Poetry—Betsy Sholl, Jeffrey Thomson, Linda Aldrich


As Linda Aldrich’s poem “The Mime” shows us, inner and outer vision often complete each other.  The mime allows us to see what isn’t there, but could be, and memory allows us to see again what was.  The interaction of the two creates a “study of  hope melting into the perfect moment,”  a kiss received by all.

Jeffrey Thomson’s poem “Twin” perhaps brings up the darker side of our twin lives, the inner and outer, or the life of metaphor and the darker life of what can’t be so easily shaped into words. “They exist together,” he says, “the carcass and the stalking silhouette,/witched together by possibility’s spell.”   Metaphor–or art, perhaps, makes us feel great, but we still have our darker thoughts, those inner yammerings in the dark.

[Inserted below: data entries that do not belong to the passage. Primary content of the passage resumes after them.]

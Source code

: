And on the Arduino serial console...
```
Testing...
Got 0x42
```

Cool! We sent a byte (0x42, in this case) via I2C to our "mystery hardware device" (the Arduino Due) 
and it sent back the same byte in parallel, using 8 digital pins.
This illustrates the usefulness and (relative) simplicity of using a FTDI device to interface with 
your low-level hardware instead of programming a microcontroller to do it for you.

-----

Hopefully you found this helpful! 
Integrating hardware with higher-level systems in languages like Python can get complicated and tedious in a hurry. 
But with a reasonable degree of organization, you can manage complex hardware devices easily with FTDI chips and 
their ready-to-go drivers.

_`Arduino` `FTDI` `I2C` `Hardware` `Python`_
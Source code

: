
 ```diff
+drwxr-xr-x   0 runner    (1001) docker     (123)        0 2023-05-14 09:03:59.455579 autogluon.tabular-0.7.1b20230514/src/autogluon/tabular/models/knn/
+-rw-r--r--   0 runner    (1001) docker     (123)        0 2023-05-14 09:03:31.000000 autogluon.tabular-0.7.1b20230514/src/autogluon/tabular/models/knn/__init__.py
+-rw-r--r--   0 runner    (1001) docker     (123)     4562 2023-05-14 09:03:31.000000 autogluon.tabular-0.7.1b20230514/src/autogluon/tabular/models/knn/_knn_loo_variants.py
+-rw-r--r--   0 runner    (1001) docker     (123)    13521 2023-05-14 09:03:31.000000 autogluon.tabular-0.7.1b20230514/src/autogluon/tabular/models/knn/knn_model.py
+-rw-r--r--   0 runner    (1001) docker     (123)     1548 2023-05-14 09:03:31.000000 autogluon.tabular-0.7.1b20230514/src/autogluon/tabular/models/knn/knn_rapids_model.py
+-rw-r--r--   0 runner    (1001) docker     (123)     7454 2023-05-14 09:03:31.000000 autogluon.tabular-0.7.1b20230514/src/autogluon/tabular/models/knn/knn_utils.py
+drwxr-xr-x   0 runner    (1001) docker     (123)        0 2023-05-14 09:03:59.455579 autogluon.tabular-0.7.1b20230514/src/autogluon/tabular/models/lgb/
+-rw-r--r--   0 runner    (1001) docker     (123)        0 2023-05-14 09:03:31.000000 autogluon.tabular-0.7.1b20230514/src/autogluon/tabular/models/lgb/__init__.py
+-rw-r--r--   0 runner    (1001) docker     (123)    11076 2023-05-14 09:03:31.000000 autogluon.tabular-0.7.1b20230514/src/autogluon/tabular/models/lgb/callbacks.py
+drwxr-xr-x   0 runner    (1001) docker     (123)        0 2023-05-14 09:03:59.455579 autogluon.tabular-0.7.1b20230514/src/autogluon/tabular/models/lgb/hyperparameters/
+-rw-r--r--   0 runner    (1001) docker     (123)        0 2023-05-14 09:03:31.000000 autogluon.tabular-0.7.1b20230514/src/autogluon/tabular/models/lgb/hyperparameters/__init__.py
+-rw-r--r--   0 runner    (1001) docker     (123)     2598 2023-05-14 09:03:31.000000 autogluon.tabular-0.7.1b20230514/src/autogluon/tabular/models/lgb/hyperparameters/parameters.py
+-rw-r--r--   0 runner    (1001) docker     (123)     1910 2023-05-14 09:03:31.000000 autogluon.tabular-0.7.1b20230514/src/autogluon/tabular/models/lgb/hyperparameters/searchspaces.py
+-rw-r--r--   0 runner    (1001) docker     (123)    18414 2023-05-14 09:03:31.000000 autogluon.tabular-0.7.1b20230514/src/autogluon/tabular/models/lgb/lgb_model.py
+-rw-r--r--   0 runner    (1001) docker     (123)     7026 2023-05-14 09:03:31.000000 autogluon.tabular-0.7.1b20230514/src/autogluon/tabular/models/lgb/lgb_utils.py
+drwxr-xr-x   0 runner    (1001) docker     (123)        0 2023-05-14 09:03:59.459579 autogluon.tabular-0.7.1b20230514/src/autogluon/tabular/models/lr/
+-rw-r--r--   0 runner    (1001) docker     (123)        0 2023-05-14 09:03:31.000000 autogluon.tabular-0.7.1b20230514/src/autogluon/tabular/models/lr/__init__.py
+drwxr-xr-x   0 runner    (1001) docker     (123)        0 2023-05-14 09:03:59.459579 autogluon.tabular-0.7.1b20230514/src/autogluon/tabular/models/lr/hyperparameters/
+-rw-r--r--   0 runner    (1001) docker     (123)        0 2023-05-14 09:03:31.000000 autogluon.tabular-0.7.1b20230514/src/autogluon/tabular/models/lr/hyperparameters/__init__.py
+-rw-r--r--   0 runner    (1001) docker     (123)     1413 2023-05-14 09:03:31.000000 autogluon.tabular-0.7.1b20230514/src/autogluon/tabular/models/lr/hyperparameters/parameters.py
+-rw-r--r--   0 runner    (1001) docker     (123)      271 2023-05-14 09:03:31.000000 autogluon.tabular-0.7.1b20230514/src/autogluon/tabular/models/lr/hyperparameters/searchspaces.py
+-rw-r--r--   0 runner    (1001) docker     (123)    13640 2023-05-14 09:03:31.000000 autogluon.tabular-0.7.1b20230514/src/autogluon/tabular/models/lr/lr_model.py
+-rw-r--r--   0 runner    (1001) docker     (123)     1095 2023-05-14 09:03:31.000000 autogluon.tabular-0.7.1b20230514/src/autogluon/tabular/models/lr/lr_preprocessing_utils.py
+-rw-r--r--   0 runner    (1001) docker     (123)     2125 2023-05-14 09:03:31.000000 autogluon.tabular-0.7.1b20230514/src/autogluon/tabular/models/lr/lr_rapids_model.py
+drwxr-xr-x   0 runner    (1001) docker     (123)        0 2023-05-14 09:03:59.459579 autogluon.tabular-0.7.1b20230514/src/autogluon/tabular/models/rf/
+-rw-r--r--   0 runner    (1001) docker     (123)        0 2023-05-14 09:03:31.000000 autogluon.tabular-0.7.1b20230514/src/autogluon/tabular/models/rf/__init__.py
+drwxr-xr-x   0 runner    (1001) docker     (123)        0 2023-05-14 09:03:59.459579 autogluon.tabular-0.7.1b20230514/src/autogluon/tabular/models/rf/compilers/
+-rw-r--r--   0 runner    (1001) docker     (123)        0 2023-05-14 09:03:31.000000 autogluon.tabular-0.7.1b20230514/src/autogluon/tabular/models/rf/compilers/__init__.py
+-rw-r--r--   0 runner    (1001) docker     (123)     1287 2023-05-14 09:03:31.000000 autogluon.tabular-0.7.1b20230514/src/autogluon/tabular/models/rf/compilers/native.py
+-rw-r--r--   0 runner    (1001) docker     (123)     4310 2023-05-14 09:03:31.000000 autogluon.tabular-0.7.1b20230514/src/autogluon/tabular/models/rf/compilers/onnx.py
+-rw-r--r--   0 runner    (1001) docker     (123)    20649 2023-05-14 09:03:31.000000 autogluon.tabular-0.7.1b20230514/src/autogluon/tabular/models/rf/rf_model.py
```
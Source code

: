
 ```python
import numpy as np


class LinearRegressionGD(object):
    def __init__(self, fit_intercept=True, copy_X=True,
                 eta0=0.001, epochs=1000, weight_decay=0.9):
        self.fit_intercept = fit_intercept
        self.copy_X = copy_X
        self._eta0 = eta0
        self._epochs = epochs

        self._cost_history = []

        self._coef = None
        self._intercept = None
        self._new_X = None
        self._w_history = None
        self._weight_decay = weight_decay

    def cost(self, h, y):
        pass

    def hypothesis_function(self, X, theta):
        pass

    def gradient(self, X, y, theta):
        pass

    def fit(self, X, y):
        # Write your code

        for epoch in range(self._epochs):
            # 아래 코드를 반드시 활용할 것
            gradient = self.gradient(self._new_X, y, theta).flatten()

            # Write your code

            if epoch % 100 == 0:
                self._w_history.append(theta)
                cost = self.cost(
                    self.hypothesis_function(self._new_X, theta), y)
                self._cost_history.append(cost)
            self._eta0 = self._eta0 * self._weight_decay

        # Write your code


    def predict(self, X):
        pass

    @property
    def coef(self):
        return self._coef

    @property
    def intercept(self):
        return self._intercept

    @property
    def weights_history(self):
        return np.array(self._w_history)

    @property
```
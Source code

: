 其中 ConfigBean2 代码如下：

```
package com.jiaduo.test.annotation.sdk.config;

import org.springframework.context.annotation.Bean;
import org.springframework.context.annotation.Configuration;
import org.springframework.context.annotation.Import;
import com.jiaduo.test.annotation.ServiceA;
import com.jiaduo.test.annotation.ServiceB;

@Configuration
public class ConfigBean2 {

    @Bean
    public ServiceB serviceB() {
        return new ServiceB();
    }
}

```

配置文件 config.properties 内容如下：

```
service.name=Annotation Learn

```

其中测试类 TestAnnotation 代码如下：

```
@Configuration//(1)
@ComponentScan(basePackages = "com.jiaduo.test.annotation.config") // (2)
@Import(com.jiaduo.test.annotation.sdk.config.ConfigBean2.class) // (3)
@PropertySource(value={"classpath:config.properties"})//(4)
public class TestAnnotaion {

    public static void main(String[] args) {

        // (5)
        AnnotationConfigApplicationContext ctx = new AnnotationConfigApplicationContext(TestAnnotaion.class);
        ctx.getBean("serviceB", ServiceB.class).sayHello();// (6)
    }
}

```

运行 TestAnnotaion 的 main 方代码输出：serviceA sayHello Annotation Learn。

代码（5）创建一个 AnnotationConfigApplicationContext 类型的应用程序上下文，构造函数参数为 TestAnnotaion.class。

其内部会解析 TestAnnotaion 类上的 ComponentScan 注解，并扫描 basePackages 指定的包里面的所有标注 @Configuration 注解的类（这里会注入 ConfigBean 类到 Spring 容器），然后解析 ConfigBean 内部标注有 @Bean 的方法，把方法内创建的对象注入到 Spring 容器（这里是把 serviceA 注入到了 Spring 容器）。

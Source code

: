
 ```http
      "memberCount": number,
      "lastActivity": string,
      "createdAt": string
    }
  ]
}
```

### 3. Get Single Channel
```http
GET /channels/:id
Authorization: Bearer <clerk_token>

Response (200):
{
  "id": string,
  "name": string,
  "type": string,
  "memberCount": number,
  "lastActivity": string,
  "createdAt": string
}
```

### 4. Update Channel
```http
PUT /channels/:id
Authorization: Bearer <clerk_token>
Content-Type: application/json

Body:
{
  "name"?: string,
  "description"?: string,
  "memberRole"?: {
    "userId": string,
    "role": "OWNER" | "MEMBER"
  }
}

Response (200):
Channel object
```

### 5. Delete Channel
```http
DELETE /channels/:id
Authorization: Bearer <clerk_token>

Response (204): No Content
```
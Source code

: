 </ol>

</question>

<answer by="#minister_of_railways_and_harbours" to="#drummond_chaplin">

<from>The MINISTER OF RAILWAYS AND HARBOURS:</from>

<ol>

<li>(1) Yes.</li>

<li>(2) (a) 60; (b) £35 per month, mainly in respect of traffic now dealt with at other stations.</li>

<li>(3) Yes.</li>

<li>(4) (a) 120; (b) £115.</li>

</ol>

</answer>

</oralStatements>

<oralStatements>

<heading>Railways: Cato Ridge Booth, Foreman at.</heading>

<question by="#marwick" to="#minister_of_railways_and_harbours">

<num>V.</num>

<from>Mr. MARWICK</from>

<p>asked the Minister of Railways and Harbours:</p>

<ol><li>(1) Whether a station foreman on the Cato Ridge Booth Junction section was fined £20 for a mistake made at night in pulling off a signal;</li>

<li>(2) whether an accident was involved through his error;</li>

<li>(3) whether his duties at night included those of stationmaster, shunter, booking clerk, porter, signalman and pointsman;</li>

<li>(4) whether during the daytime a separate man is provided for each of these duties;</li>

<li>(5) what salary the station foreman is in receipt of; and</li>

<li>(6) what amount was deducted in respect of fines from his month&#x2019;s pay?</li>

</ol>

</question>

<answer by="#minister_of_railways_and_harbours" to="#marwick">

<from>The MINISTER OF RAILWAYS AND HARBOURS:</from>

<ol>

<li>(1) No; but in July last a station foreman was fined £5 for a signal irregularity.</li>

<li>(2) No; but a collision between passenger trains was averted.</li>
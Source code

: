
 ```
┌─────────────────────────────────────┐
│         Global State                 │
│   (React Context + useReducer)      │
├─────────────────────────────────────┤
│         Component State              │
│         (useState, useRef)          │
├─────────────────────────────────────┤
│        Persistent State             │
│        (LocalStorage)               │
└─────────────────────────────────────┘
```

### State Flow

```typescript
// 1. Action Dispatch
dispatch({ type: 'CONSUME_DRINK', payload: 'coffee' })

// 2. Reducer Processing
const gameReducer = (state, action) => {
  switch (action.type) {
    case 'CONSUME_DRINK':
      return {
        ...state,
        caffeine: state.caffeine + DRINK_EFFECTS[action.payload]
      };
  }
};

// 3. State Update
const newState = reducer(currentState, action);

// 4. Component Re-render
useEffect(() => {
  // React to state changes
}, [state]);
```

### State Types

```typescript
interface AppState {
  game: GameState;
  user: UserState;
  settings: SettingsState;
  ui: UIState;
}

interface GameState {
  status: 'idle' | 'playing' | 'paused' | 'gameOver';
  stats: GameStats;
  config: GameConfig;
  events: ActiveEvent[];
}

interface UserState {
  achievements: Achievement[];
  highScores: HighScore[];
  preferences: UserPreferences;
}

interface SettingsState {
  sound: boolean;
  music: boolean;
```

In my poem, “In  the Aftermath”
I let language lead me through a response to a particularly long winter.

—Betsy Sholl






The Psi function for the entire system would express this by having in it the living and the dead cat (pardon the expression) mixed or smeared out in equal parts.
—E. Schrödinger``Die gegenwartige Situation in der Quantenmechanik”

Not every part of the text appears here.